(Document images with source code)
-*-
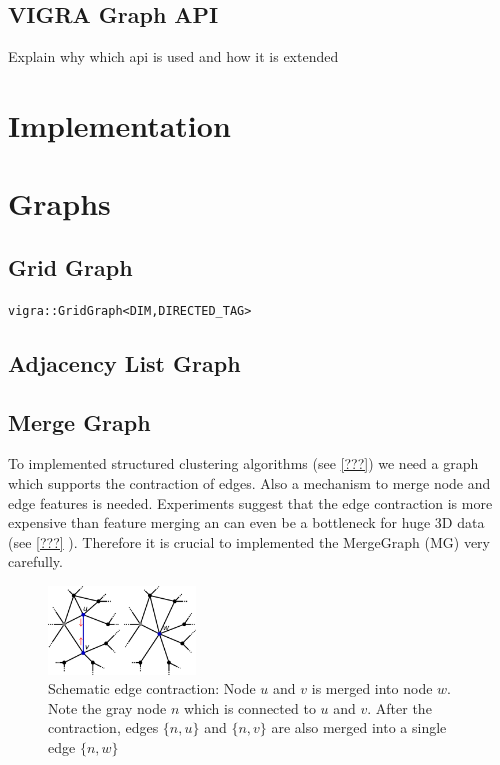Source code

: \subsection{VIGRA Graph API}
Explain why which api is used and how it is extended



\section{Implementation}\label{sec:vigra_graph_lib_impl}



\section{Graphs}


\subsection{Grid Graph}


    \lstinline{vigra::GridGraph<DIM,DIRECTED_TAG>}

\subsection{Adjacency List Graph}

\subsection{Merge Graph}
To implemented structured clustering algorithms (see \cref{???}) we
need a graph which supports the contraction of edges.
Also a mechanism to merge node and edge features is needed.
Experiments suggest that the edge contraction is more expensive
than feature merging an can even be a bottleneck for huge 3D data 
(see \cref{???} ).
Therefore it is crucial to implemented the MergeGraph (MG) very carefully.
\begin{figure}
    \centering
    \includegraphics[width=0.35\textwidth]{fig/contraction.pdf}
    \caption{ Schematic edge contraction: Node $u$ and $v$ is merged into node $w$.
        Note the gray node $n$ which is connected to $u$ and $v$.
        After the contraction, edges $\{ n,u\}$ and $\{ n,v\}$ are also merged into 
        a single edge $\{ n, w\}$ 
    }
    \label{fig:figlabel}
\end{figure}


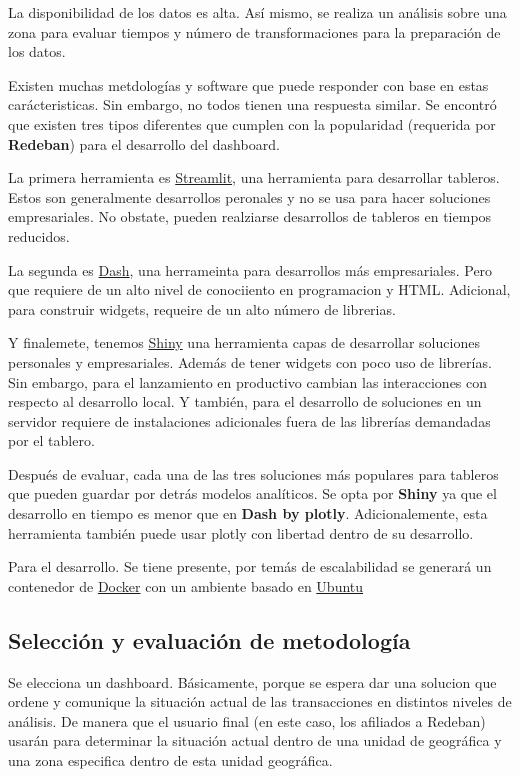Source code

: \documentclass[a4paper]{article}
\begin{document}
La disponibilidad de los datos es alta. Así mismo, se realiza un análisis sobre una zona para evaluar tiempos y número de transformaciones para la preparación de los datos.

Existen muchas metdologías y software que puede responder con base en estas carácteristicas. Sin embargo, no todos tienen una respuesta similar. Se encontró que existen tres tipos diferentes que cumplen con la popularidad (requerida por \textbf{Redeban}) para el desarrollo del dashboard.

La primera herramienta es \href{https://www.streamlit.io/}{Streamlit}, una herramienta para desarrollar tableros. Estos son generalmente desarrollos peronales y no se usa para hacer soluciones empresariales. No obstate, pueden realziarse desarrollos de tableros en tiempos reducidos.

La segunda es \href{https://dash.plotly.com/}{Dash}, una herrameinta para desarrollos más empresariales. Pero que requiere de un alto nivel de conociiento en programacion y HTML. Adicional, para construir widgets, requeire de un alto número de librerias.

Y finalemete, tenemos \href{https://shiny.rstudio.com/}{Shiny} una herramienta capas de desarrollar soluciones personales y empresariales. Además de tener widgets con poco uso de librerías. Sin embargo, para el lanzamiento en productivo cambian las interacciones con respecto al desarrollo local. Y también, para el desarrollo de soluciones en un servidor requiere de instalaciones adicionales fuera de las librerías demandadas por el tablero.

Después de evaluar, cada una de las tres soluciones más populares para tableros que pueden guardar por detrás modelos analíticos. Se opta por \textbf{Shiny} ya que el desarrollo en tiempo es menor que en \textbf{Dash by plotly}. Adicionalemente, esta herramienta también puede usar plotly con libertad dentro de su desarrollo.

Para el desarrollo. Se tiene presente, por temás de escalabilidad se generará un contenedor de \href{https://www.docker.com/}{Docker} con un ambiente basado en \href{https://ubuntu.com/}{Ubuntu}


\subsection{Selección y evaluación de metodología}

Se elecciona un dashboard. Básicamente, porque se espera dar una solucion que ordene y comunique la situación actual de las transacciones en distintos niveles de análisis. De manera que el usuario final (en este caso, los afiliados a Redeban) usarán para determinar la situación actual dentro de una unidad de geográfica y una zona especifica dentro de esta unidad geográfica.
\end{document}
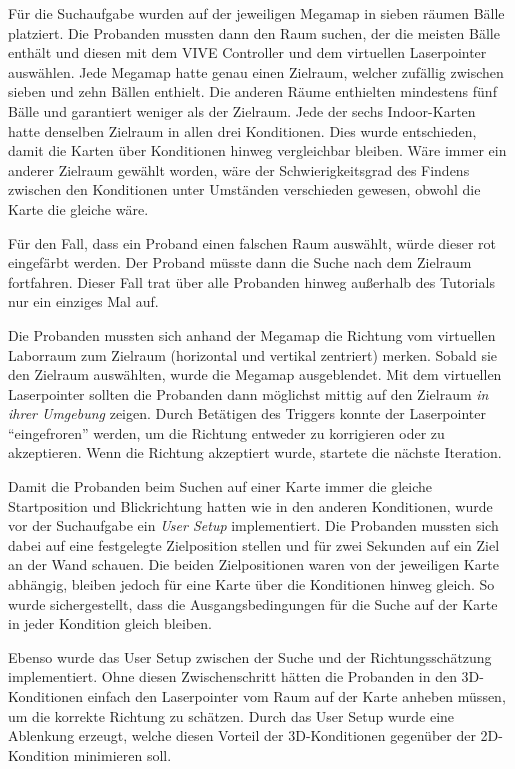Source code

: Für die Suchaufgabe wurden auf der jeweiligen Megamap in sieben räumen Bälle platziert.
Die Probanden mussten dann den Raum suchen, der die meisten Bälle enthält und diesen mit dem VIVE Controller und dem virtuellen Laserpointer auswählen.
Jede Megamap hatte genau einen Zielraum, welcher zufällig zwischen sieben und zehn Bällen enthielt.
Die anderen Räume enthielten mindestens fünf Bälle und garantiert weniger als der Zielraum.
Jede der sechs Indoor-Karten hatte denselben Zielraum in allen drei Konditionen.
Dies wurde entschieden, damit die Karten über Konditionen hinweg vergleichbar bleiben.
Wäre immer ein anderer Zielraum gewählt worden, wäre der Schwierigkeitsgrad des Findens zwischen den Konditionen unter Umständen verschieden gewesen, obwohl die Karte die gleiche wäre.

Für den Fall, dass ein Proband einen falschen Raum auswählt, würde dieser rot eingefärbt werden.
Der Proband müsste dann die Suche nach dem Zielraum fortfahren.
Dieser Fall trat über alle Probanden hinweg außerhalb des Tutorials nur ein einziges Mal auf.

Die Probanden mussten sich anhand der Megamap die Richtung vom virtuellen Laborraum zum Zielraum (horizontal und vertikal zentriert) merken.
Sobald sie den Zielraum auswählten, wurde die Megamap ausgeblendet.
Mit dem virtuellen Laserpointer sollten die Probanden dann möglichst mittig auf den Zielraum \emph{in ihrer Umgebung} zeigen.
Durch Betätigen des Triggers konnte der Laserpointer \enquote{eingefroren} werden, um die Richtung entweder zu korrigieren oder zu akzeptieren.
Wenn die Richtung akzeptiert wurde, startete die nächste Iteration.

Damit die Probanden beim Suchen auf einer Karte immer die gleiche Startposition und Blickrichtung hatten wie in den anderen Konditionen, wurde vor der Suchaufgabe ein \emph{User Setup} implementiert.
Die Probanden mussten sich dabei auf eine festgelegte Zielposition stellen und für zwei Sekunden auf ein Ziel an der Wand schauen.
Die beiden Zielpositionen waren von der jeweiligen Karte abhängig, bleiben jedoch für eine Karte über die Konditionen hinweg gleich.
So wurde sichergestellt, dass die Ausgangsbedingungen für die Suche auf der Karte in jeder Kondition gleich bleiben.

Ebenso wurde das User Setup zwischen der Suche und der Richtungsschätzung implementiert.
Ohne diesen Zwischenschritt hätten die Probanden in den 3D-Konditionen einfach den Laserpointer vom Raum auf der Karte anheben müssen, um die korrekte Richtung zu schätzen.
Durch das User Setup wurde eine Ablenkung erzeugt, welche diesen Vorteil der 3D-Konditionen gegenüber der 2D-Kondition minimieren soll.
-*-
Leave out the pictures, then give all the records again exactly.

Source code

: \subsection{VIGRA Graph API}
Explain why which api is used and how it is extended



\section{Implementation}\label{sec:vigra_graph_lib_impl}



\section{Graphs}


\subsection{Grid Graph}


    \lstinline{vigra::GridGraph<DIM,DIRECTED_TAG>}

\subsection{Adjacency List Graph}

\subsection{Merge Graph}
To implemented structured clustering algorithms (see \cref{???}) we
need a graph which supports the contraction of edges.
Also a mechanism to merge node and edge features is needed.
Experiments suggest that the edge contraction is more expensive
than feature merging an can even be a bottleneck for huge 3D data 
(see \cref{???} ).
Therefore it is crucial to implemented the MergeGraph (MG) very carefully.
\begin{figure}
    \centering
    \includegraphics[width=0.35\textwidth]{fig/contraction.pdf}
    \caption{ Schematic edge contraction: Node $u$ and $v$ is merged into node $w$.
        Note the gray node $n$ which is connected to $u$ and $v$.
        After the contraction, edges $\{ n,u\}$ and $\{ n,v\}$ are also merged into 
        a single edge $\{ n, w\}$ 
    }
    \label{fig:figlabel}
\end{figure}


Source code

: \documentclass[a4paper]{article}
\begin{document}
La disponibilidad de los datos es alta. Así mismo, se realiza un análisis sobre una zona para evaluar tiempos y número de transformaciones para la preparación de los datos.

Existen muchas metdologías y software que puede responder con base en estas carácteristicas. Sin embargo, no todos tienen una respuesta similar. Se encontró que existen tres tipos diferentes que cumplen con la popularidad (requerida por \textbf{Redeban}) para el desarrollo del dashboard.

La primera herramienta es \href{https://www.streamlit.io/}{Streamlit}, una herramienta para desarrollar tableros. Estos son generalmente desarrollos peronales y no se usa para hacer soluciones empresariales. No obstate, pueden realziarse desarrollos de tableros en tiempos reducidos.

La segunda es \href{https://dash.plotly.com/}{Dash}, una herrameinta para desarrollos más empresariales. Pero que requiere de un alto nivel de conociiento en programacion y HTML. Adicional, para construir widgets, requeire de un alto número de librerias.

Y finalemete, tenemos \href{https://shiny.rstudio.com/}{Shiny} una herramienta capas de desarrollar soluciones personales y empresariales. Además de tener widgets con poco uso de librerías. Sin embargo, para el lanzamiento en productivo cambian las interacciones con respecto al desarrollo local. Y también, para el desarrollo de soluciones en un servidor requiere de instalaciones adicionales fuera de las librerías demandadas por el tablero.

Después de evaluar, cada una de las tres soluciones más populares para tableros que pueden guardar por detrás modelos analíticos. Se opta por \textbf{Shiny} ya que el desarrollo en tiempo es menor que en \textbf{Dash by plotly}. Adicionalemente, esta herramienta también puede usar plotly con libertad dentro de su desarrollo.

Para el desarrollo. Se tiene presente, por temás de escalabilidad se generará un contenedor de \href{https://www.docker.com/}{Docker} con un ambiente basado en \href{https://ubuntu.com/}{Ubuntu}


\subsection{Selección y evaluación de metodología}

Se elecciona un dashboard. Básicamente, porque se espera dar una solucion que ordene y comunique la situación actual de las transacciones en distintos niveles de análisis. De manera que el usuario final (en este caso, los afiliados a Redeban) usarán para determinar la situación actual dentro de una unidad de geográfica y una zona especifica dentro de esta unidad geográfica.
\end{document}
Source code

: Für die Suchaufgabe wurden auf der jeweiligen Megamap in sieben räumen Bälle platziert.
Die Probanden mussten dann den Raum suchen, der die meisten Bälle enthält und diesen mit dem VIVE Controller und dem virtuellen Laserpointer auswählen.
Jede Megamap hatte genau einen Zielraum, welcher zufällig zwischen sieben und zehn Bällen enthielt.
Die anderen Räume enthielten mindestens fünf Bälle und garantiert weniger als der Zielraum.
Jede der sechs Indoor-Karten hatte denselben Zielraum in allen drei Konditionen.
Dies wurde entschieden, damit die Karten über Konditionen hinweg vergleichbar bleiben.
Wäre immer ein anderer Zielraum gewählt worden, wäre der Schwierigkeitsgrad des Findens zwischen den Konditionen unter Umständen verschieden gewesen, obwohl die Karte die gleiche wäre.

Für den Fall, dass ein Proband einen falschen Raum auswählt, würde dieser rot eingefärbt werden.
Der Proband müsste dann die Suche nach dem Zielraum fortfahren.
Dieser Fall trat über alle Probanden hinweg außerhalb des Tutorials nur ein einziges Mal auf.

Die Probanden mussten sich anhand der Megamap die Richtung vom virtuellen Laborraum zum Zielraum (horizontal und vertikal zentriert) merken.
Sobald sie den Zielraum auswählten, wurde die Megamap ausgeblendet.
Mit dem virtuellen Laserpointer sollten die Probanden dann möglichst mittig auf den Zielraum \emph{in ihrer Umgebung} zeigen.
Durch Betätigen des Triggers konnte der Laserpointer \enquote{eingefroren} werden, um die Richtung entweder zu korrigieren oder zu akzeptieren.
Wenn die Richtung akzeptiert wurde, startete die nächste Iteration.

Damit die Probanden beim Suchen auf einer Karte immer die gleiche Startposition und Blickrichtung hatten wie in den anderen Konditionen, wurde vor der Suchaufgabe ein \emph{User Setup} implementiert.
Die Probanden mussten sich dabei auf eine festgelegte Zielposition stellen und für zwei Sekunden auf ein Ziel an der Wand schauen.
Die beiden Zielpositionen waren von der jeweiligen Karte abhängig, bleiben jedoch für eine Karte über die Konditionen hinweg gleich.
So wurde sichergestellt, dass die Ausgangsbedingungen für die Suche auf der Karte in jeder Kondition gleich bleiben.

Ebenso wurde das User Setup zwischen der Suche und der Richtungsschätzung implementiert.
Ohne diesen Zwischenschritt hätten die Probanden in den 3D-Konditionen einfach den Laserpointer vom Raum auf der Karte anheben müssen, um die korrekte Richtung zu schätzen.
Durch das User Setup wurde eine Ablenkung erzeugt, welche diesen Vorteil der 3D-Konditionen gegenüber der 2D-Kondition minimieren soll.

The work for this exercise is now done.